» Task: Print all the entries verbatim.
** Opening Data to use block **
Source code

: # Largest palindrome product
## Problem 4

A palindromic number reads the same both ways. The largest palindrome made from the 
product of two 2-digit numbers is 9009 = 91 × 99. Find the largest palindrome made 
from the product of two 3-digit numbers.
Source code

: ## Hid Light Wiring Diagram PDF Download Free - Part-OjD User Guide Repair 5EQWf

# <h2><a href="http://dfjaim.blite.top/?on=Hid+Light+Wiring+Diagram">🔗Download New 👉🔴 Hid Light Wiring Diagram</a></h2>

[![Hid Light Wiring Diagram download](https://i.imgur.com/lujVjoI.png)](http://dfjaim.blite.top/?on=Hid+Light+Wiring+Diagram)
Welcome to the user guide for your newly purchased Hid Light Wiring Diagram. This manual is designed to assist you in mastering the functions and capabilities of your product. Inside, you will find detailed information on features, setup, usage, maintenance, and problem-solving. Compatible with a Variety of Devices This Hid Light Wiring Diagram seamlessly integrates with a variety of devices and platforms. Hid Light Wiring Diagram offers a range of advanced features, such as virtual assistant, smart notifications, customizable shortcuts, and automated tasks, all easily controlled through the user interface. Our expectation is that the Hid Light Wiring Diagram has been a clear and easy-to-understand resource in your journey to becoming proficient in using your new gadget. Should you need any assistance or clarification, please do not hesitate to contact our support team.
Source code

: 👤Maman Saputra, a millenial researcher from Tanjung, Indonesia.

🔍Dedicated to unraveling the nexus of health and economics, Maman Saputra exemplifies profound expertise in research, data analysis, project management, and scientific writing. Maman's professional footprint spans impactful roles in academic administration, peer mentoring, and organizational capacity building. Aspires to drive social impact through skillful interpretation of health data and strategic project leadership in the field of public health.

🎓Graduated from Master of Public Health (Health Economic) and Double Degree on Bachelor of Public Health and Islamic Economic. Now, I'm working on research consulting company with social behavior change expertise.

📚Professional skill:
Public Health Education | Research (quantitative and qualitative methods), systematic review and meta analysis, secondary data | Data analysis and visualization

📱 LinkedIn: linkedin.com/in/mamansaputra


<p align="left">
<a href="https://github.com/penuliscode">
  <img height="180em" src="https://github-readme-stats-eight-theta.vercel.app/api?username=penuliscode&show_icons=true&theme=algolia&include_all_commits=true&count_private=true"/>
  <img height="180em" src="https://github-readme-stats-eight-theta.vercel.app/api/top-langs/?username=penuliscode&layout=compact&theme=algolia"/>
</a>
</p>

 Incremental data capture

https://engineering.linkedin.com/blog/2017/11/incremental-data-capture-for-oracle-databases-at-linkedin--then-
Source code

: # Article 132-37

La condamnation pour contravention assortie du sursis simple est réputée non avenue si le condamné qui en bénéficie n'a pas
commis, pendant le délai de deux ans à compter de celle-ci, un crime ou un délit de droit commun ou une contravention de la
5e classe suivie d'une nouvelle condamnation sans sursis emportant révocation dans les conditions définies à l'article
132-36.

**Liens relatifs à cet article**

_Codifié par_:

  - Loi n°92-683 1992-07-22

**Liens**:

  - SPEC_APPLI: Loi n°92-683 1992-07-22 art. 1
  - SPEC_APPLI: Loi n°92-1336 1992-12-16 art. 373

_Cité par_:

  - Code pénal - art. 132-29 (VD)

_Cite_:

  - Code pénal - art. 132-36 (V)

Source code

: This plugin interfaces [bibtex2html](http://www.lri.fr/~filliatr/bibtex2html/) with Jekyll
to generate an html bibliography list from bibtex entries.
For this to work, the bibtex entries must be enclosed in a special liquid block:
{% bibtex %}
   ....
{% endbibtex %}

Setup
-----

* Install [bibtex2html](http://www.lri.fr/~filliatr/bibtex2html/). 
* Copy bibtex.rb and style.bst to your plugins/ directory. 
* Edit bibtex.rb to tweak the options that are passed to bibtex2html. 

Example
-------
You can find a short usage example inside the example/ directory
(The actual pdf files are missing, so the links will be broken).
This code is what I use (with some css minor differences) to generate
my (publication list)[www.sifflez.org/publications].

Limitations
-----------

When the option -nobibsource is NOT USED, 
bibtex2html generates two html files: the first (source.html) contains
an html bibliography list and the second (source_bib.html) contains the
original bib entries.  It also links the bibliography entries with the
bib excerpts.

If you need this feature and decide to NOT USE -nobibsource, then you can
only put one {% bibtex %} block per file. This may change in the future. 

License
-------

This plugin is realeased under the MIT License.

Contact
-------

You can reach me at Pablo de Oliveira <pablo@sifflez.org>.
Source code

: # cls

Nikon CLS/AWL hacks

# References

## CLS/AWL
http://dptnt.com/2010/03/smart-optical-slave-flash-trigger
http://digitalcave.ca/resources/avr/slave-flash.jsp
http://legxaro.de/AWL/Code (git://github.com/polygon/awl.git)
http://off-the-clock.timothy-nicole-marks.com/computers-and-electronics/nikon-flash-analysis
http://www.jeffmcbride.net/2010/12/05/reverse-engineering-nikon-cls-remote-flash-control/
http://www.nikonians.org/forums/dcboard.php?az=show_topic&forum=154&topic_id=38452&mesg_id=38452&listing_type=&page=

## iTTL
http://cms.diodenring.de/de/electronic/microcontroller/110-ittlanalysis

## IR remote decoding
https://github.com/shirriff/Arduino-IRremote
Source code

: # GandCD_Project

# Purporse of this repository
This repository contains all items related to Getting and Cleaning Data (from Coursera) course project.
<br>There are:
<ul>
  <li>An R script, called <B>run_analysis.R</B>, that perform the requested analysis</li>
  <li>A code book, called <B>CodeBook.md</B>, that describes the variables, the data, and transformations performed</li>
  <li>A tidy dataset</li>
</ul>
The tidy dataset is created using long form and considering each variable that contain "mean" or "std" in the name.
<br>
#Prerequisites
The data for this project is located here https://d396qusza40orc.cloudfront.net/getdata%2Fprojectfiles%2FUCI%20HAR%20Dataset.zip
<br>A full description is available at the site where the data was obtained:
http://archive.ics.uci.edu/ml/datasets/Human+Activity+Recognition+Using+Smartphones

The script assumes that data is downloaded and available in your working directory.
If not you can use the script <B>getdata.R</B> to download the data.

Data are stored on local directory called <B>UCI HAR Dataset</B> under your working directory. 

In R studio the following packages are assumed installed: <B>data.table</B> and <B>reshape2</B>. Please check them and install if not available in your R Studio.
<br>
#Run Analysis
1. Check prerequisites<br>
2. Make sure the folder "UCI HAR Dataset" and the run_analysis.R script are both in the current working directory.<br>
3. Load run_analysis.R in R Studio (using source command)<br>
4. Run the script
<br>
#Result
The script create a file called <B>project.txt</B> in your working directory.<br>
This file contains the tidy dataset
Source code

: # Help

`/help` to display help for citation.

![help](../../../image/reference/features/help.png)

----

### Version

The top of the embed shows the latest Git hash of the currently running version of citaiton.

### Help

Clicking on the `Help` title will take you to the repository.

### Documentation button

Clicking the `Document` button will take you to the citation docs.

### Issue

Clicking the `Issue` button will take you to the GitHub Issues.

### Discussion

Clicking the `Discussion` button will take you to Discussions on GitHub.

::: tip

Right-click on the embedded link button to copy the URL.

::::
** Closing Data to use block **
» Answer area:
Source code

: # Largest palindrome product
## Problem 4

A palindromic number reads the same both ways. The largest palindrome made from the 
product of two 2-digit numbers is 9009 = 91 × 99. Find the largest palindrome made 
from the product of two 3-digit numbers.
Source code

: ## Hid Light Wiring Diagram PDF Download Free - Part-OjD User Guide Repair 5EQWf

# <h2><a href="http://dfjaim.blite.top/?on=Hid+Light+Wiring+Diagram">🔗Download New 👉🔴 Hid Light Wiring Diagram</a></h2>

[![Hid Light Wiring Diagram download](https://i.imgur.com/lujVjoI.png)](http://dfjaim.blite.top/?on=Hid+Light+Wiring+Diagram)
Welcome to the user guide for your newly purchased Hid Light Wiring Diagram. This manual is designed to assist you in mastering the functions and capabilities of your product. Inside, you will find detailed information on features, setup, usage, maintenance, and problem-solving. Compatible with a Variety of Devices This Hid Light Wiring Diagram seamlessly integrates with a variety of devices and platforms. Hid Light Wiring Diagram offers a range of advanced features, such as virtual assistant, smart notifications, customizable shortcuts, and automated tasks, all easily controlled through the user interface. Our expectation is that the Hid Light Wiring Diagram has been a clear and easy-to-understand resource in your journey to becoming proficient in using your new gadget. Should you need any assistance or clarification, please do not hesitate to contact our support team.
Source code

: 👤Maman Saputra, a millenial researcher from Tanjung, Indonesia.

🔍Dedicated to unraveling the nexus of health and economics, Maman Saputra exemplifies profound expertise in research, data analysis, project management, and scientific writing. Maman's professional footprint spans impactful roles in academic administration, peer mentoring, and organizational capacity building. Aspires to drive social impact through skillful interpretation of health data and strategic project leadership in the field of public health.

🎓Graduated from Master of Public Health (Health Economic) and Double Degree on Bachelor of Public Health and Islamic Economic. Now, I'm working on research consulting company with social behavior change expertise.

📚Professional skill:
Public Health Education | Research (quantitative and qualitative methods), systematic review and meta analysis, secondary data | Data analysis and visualization

📱 LinkedIn: linkedin.com/in/mamansaputra


<p align="left">
<a href="https://github.com/penuliscode">
  <img height="180em" src="https://github-readme-stats-eight-theta.vercel.app/api?username=penuliscode&show_icons=true&theme=algolia&include_all_commits=true&count_private=true"/>
  <img height="180em" src="https://github-readme-stats-eight-theta.vercel.app/api/top-langs/?username=penuliscode&layout=compact&theme=algolia"/>
</a>
</p>

 Incremental data capture

https://engineering.linkedin.com/blog/2017/11/incremental-data-capture-for-oracle-databases-at-linkedin--then-
Source code

: # Article 132-37

La condamnation pour contravention assortie du sursis simple est réputée non avenue si le condamné qui en bénéficie n'a pas
commis, pendant le délai de deux ans à compter de celle-ci, un crime ou un délit de droit commun ou une contravention de la
5e classe suivie d'une nouvelle condamnation sans sursis emportant révocation dans les conditions définies à l'article
132-36.

**Liens relatifs à cet article**

_Codifié par_:

  - Loi n°92-683 1992-07-22

**Liens**:

  - SPEC_APPLI: Loi n°92-683 1992-07-22 art. 1
  - SPEC_APPLI: Loi n°92-1336 1992-12-16 art. 373

_Cité par_:

  - Code pénal - art. 132-29 (VD)

_Cite_:

  - Code pénal - art. 132-36 (V)

Source code

: This plugin interfaces [bibtex2html](http://www.lri.fr/~filliatr/bibtex2html/) with Jekyll
to generate an html bibliography list from bibtex entries.
For this to work, the bibtex entries must be enclosed in a special liquid block:
{% bibtex %}
   ....
{% endbibtex %}

Setup
-----

* Install [bibtex2html](http://www.lri.fr/~filliatr/bibtex2html/). 
* Copy bibtex.rb and style.bst to your plugins/ directory. 
* Edit bibtex.rb to tweak the options that are passed to bibtex2html. 

Example
-------
You can find a short usage example inside the example/ directory
(The actual pdf files are missing, so the links will be broken).
This code is what I use (with some css minor differences) to generate
my (publication list)[www.sifflez.org/publications].

Limitations
-----------

When the option -nobibsource is NOT USED, 
bibtex2html generates two html files: the first (source.html) contains
an html bibliography list and the second (source_bib.html) contains the
original bib entries.  It also links the bibliography entries with the
bib excerpts.

If you need this feature and decide to NOT USE -nobibsource, then you can
only put one {% bibtex %} block per file. This may change in the future. 

License
-------

This plugin is realeased under the MIT License.

Contact
-------

You can reach me at Pablo de Oliveira <pablo@sifflez.org>.
Source code

: # cls

Nikon CLS/AWL hacks

# References

## CLS/AWL
http://dptnt.com/2010/03/smart-optical-slave-flash-trigger
http://digitalcave.ca/resources/avr/slave-flash.jsp
http://legxaro.de/AWL/Code (git://github.com/polygon/awl.git)
http://off-the-clock.timothy-nicole-marks.com/computers-and-electronics/nikon-flash-analysis
http://www.jeffmcbride.net/2010/12/05/reverse-engineering-nikon-cls-remote-flash-control/
http://www.nikonians.org/forums/dcboard.php?az=show_topic&forum=154&topic_id=38452&mesg_id=38452&listing_type=&page=

## iTTL
http://cms.diodenring.de/de/electronic/microcontroller/110-ittlanalysis

## IR remote decoding
https://github.com/shirriff/Arduino-IRremote
Source code

: # GandCD_Project

# Purporse of this repository
This repository contains all items related to Getting and Cleaning Data (from Coursera) course project.
<br>There are:
<ul>
  <li>An R script, called <B>run_analysis.R</B>, that perform the requested analysis</li>
  <li>A code book, called <B>CodeBook.md</B>, that describes the variables, the data, and transformations performed</li>
  <li>A tidy dataset</li>
</ul>
The tidy dataset is created using long form and considering each variable that contain "mean" or "std" in the name.
<br>
#Prerequisites
The data for this project is located here https://d396qusza40orc.cloudfront.net/getdata%2Fprojectfiles%2FUCI%20HAR%20Dataset.zip
<br>A full description is available at the site where the data was obtained:
http://archive.ics.uci.edu/ml/datasets/Human+Activity+Recognition+Using+Smartphones

The script assumes that data is downloaded and available in your working directory.
If not you can use the script <B>getdata.R</B> to download the data.

Data are stored on local directory called <B>UCI HAR Dataset</B> under your working directory. 

In R studio the following packages are assumed installed: <B>data.table</B> and <B>reshape2</B>. Please check them and install if not available in your R Studio.
<br>
#Run Analysis
1. Check prerequisites<br>
2. Make sure the folder "UCI HAR Dataset" and the run_analysis.R script are both in the current working directory.<br>
3. Load run_analysis.R in R Studio (using source command)<br>
4. Run the script
<br>
#Result
The script create a file called <B>project.txt</B> in your working directory.<br>
This file contains the tidy dataset
Source code

: # Help

`/help` to display help for citation.

![help](../../../image/reference/features/help.png)

----

### Version

The top of the embed shows the latest Git hash of the currently running version of citaiton.

### Help

Clicking on the `Help` title will take you to the repository.

### Documentation button

Clicking the `Document` button will take you to the citation docs.

### Issue

Clicking the `Issue` button will take you to the GitHub Issues.

### Discussion

Clicking the `Discussion` button will take you to Discussions on GitHub.

::: tip

Right-click on the embedded link button to copy the URL.

::::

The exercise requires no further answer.